Una delle tesi di chi vuole la separazione di Venezia e Mestre è che prima del 1926 le varie anime del territorio erano divise. Ma tale argomentazione è respinta al mittente dal fronte del no, di chi cioè vuole mantenere il Comune unico. A ricordare come Venezia, Mestre e gli abitati attigui sin dai tempi della Repubblica Serenissima fossero uniti è Franco Vianello Moro, tra i principali sostenitori dell’unitarietà, con l’associazione “Una e unica” (che perora l’astensione per il prossimo 1° dicembre). Ma oltre alle ragioni storico-culturali, vi sarebbe anche una ragione sociale legata all’esodo di abitanti veneziani a Mestre: «Dopo l’alluvione del 4 novembre del 1966 – un vero e proprio discrimine sociale, prima ancora che ambientale – molte persone furono costrette a lasciare Venezia e a trasferirsi a Mestre. Non nascondiamoci dietro a un dito: molti abitanti di Venezia – ricorda Vianello Moro – vivevano al piano terra in abitazioni umide e insalubri, senza bagni e senza riscaldamento, in una situazione indecorosa. Erano case non diverse da quelle dei Bassi di Napoli». Questo significa che negli anni ’70 e ’80 tanti mestrini sono nati da genitori veneziani, dunque le due città sono collegate in maniera indissolubile per via delle parentele.

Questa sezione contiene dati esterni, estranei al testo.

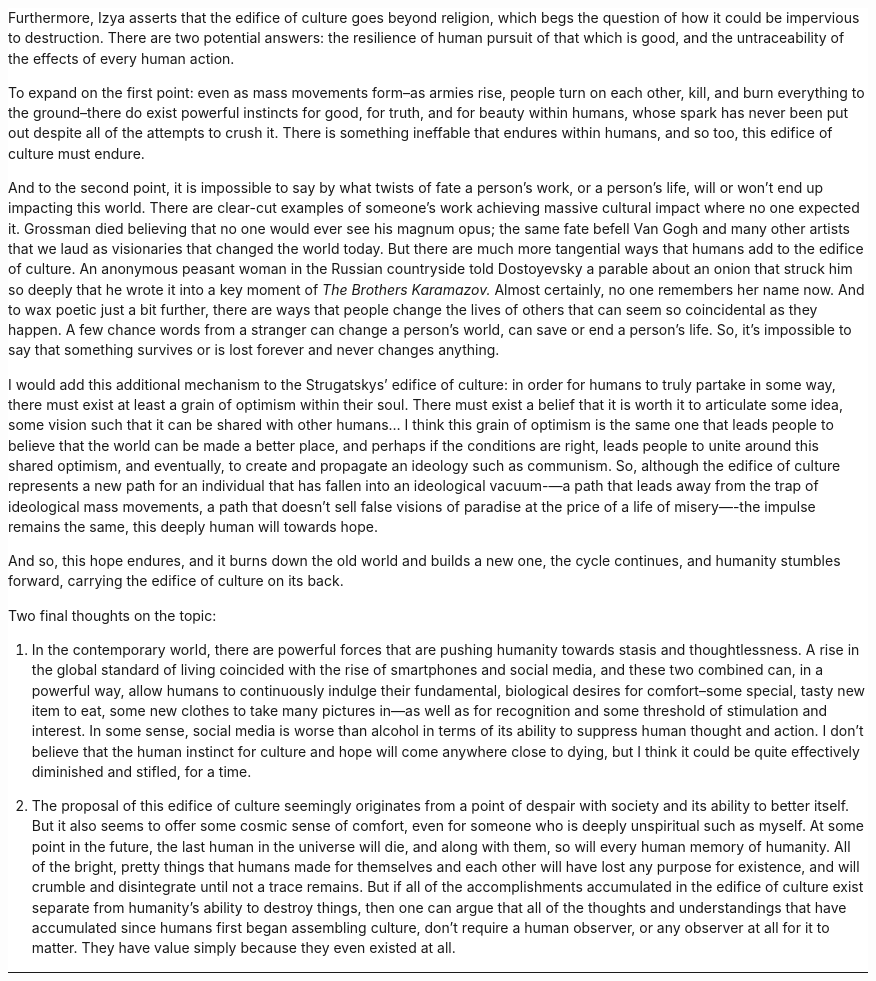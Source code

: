 Furthermore, Izya asserts that the edifice of culture goes beyond religion, which begs the question of how it could be impervious to destruction. There are two potential answers: the resilience of human pursuit of that which is good, and the untraceability of the effects of every human action.

To expand on the first point: even as mass movements form–as armies rise, people turn on each other, kill, and burn everything to the ground–there do exist powerful instincts for good, for truth, and for beauty within humans, whose spark has never been put out despite all of the attempts to crush it. There is something ineffable that endures within humans, and so too, this edifice of culture must endure. 

And to the second point, it is impossible to say by what twists of fate a person’s work, or a person’s life, will or won’t end up impacting this world. There are clear-cut examples of someone’s work achieving massive cultural impact where no one expected it. Grossman died believing that no one would ever see his magnum opus; the same fate befell Van Gogh and many other artists that we laud as visionaries that changed the world today. But there are much more tangential ways that humans add to the edifice of culture. An anonymous peasant woman in the Russian countryside told Dostoyevsky a parable about an onion that struck him so deeply that he wrote it into a key moment of _The Brothers Karamazov._ Almost certainly, no one remembers her name now. And to wax poetic just a bit further, there are ways that people change the lives of others that can seem so coincidental as they happen. A few chance words from a stranger can change a person’s world, can save or end a person’s life. So, it’s impossible to say that something survives or is lost forever and never changes anything.

I would add this additional mechanism to the Strugatskys’ edifice of culture: in order for humans to truly partake in some way, there must exist at least a grain of optimism within their soul. There must exist a belief that it is worth it to articulate some idea, some vision such that it can be shared with other humans… I think this grain of optimism is the same one that leads people to believe that the world can be made a better place, and perhaps if the conditions are right, leads people to unite around this shared optimism, and eventually, to create and propagate an ideology such as communism. So, although the edifice of culture represents a new path for an individual that has fallen into an ideological vacuum-—a path that leads away from the trap of ideological mass movements, a path that doesn’t sell false visions of paradise at the price of a life of misery—-the impulse remains the same, this deeply human will towards hope.

And so, this hope endures, and it burns down the old world and builds a new one, the cycle continues, and humanity stumbles forward, carrying the edifice of culture on its back.

Two final thoughts on the topic:

1. In the contemporary world, there are powerful forces that are pushing humanity towards stasis and thoughtlessness. A rise in the global standard of living coincided with the rise of smartphones and social media, and these two combined can, in a powerful way, allow humans to continuously indulge their fundamental, biological desires for comfort–some special, tasty new item to eat, some new clothes to take many pictures in—as well as for recognition and some threshold of stimulation and interest. In some sense, social media is worse than alcohol in terms of its ability to suppress human thought and action. I don’t believe that the human instinct for culture and hope will come anywhere close to dying, but I think it could be quite effectively diminished and stifled, for a time.

2. The proposal of this edifice of culture seemingly originates from a point of despair with society and its ability to better itself. But it also seems to offer some cosmic sense of comfort, even for someone who is deeply unspiritual such as myself. At some point in the future, the last human in the universe will die, and along with them, so will every human memory of humanity. All of the bright, pretty things that humans made for themselves and each other will have lost any purpose for existence, and will crumble and disintegrate until not a trace remains. But if all of the accomplishments accumulated in the edifice of culture exist separate from humanity’s ability to destroy things, then one can argue that all of the thoughts and understandings that have accumulated since humans first began assembling culture, don’t require a human observer, or any observer at all for it to matter. They have value simply because they even existed at all. 

---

Esodo inevitabile. Ma anche senza l’alluvione del ’66, l’esodo sarebbe avvenuto comunque, proprio perché tante di quelle case al piano terra erano inabitabili. «Una qualsiasi amministrazione pubblica, oggi, quelle abitazioni veneziane degli anni ’60 le dichiarerebbe inagibili» continua Vianello Moro, rammentando pure chi dalle due città si reca nell’altra per lavoro o studio. Oltre a motivi di natura storica e socio-familiari, Vianello Moro indica anche svariati esempi pratici-materiali per i quali una separazione sarebbe a suo dire deleteria. In primis per non essere irrilevanti sul piano nazionale (ma anche sovranazionale in un mondo ormai globalizzato). «Oggi il Comune di Venezia è l’undicesimo a livello nazionale. Se facciamo un downgrade a due piccoli comuni di 80 mila e 180 mila – chiosa Vianello Moro – si passa al ventesimo e quarantesimo posto. Si perde peso, anche nei rapporti di forza tra i territori». Se poi il Comune capoluogo di Regione diventasse piccolo, verrebbe surclassato da Padova o Verona, almeno sul piano sostanziale, più che in quello formale ovviamente.
Problemi di dimensione metropolitana irrisolvibili. In terzo luogo per Vianello Moro vi sarebbe una maggiore difficoltà nell’affrontare la dimensione metropolitana dei temi (grandi navi, turismo, ecc): già non si riesce a venirne a capo oggi con un comune unico (vista anche la presenza di svariate entità che da decenni non riescono a mettersi d’accordo sulle soluzioni per la laguna e le due città), figurarsi con due comuni separati e più piccoli.
Rischio di paralisi amministrativa? «Per non parlare della paralisi che si determinerebbe per anni e anni per la suddivisione del patrimonio. Rammento – continua Vianello Moro – il caso del Cavallino che se ne è andato nel 1998 e dopo 21 anni il contenzioso con Venezia non è ancora giunto a soluzione. E parliamo di soli 9 mila abitanti… Inoltre, guardando la situazione dal punto di vista della terraferma, mi pare che il referendum sia molto “mestrinocentrico”. Siamo così sicuri che gli abitanti di Marghera, Favaro o Chirignago si sentano così mestrini da voler entrare in questo nuovo Comune?». In effetti proprio nell’ultimissimo periodo sul territorio della terraferma erano iniziate a circolare voci sulla creazione anche dei comuni di Favaro o di Marghera. Infine: diversamente dal passato in cui, prima dei precedenti referendum sulla separazione, non si sapeva quale sarebbe stato il territorio dei due eventuali comuni separati, stavolta i confini sono già stati delineati dal quesito referendario e Mestre perderebbe – amministrativamente parlando – l’accesso alla laguna. Una cosa inammissibile per Vianello Moro in quanto la laguna è sempre stata un elemento unificante tra le due realtà.